Please copy the data exactly as it stands, minus the images.

+ + + + + + +

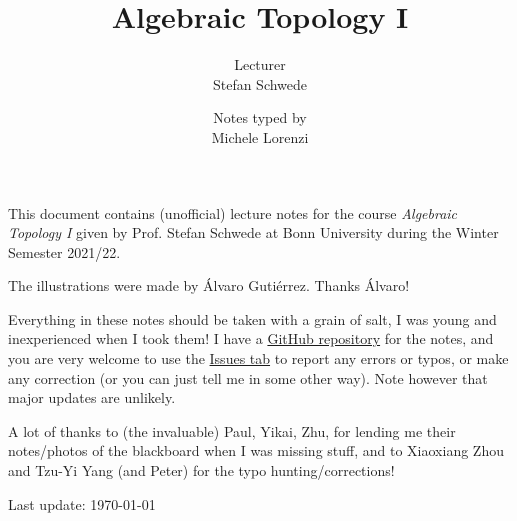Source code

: \documentclass[a4paper, 10pt, oneside, DIV=9, chapterprefix=true, numbers=enddot,bibliography=totoc]{scrbook}
\title{Algebraic Topology I}
\author{{\normalsize Lecturer}\\
	Stefan Schwede}
\date{{\normalsize Notes typed by}\\
	Michele Lorenzi}
\begin{document}
\setlength{\parindent}{0pt}
\setlength{\parskip}{4pt}

\frontmatter
{}
\renewcommand{\thedummy}{\arabic{dummy}}
\maketitle
This document contains (unofficial) lecture notes for the course \emph{Algebraic Topology I} given by Prof. Stefan Schwede at Bonn University during the Winter Semester 2021/22.

The illustrations were made by \'Alvaro Guti\'errez. Thanks \'Alvaro!

Everything in these notes should be taken with a grain of salt, I was young and inexperienced when I took them! I have a \href{https://github.com/lrnmhl/AT1}{GitHub repository} for the notes, and you are very welcome to use the \href{https://github.com/lrnmhl/AT1/issues}{Issues tab} to report any errors or typos, or make any correction (or you can just tell me in some other way). Note however that major updates are unlikely.

A lot of thanks to (the invaluable) Paul, Yikai, Zhu, for lending me their notes/photos of the blackboard when I was missing stuff, and to Xiaoxiang Zhou and Tzu-Yi Yang (and Peter) for the typo hunting/corrections!

\hrulefill

Last update: \today
	
	
	
\tableofcontents
{}
\setcounter{llecture}{0}
\mainmatter{}
\renewcommand{\thedummy}{\thechapter.\arabic{dummy}}
\renewcommand{\thechapter}{\arabic{chapter}}






























\nocite{*}


\backmatter{}
\printbibliography[heading=bibintoc, title={References}]
\end{document}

+ + + + + + +

- Output of the task -
Source code

: \documentclass[a4paper, 10pt, oneside, DIV=9, chapterprefix=true, numbers=enddot,bibliography=totoc]{scrbook}
\title{Algebraic Topology I}
\author{{\normalsize Lecturer}\\
	Stefan Schwede}
\date{{\normalsize Notes typed by}\\
	Michele Lorenzi}
\begin{document}
\setlength{\parindent}{0pt}
\setlength{\parskip}{4pt}

\frontmatter
{}
\renewcommand{\thedummy}{\arabic{dummy}}
\maketitle
This document contains (unofficial) lecture notes for the course \emph{Algebraic Topology I} given by Prof. Stefan Schwede at Bonn University during the Winter Semester 2021/22.

The illustrations were made by \'Alvaro Guti\'errez. Thanks \'Alvaro!

Everything in these notes should be taken with a grain of salt, I was young and inexperienced when I took them! I have a \href{https://github.com/lrnmhl/AT1}{GitHub repository} for the notes, and you are very welcome to use the \href{https://github.com/lrnmhl/AT1/issues}{Issues tab} to report any errors or typos, or make any correction (or you can just tell me in some other way). Note however that major updates are unlikely.

A lot of thanks to (the invaluable) Paul, Yikai, Zhu, for lending me their notes/photos of the blackboard when I was missing stuff, and to Xiaoxiang Zhou and Tzu-Yi Yang (and Peter) for the typo hunting/corrections!

\hrulefill

Last update: \today
	
	
	
\tableofcontents
{}
\setcounter{llecture}{0}
\mainmatter{}
\renewcommand{\thedummy}{\thechapter.\arabic{dummy}}
\renewcommand{\thechapter}{\arabic{chapter}}






























\nocite{*}


\backmatter{}
\printbibliography[heading=bibintoc, title={References}]
\end{document}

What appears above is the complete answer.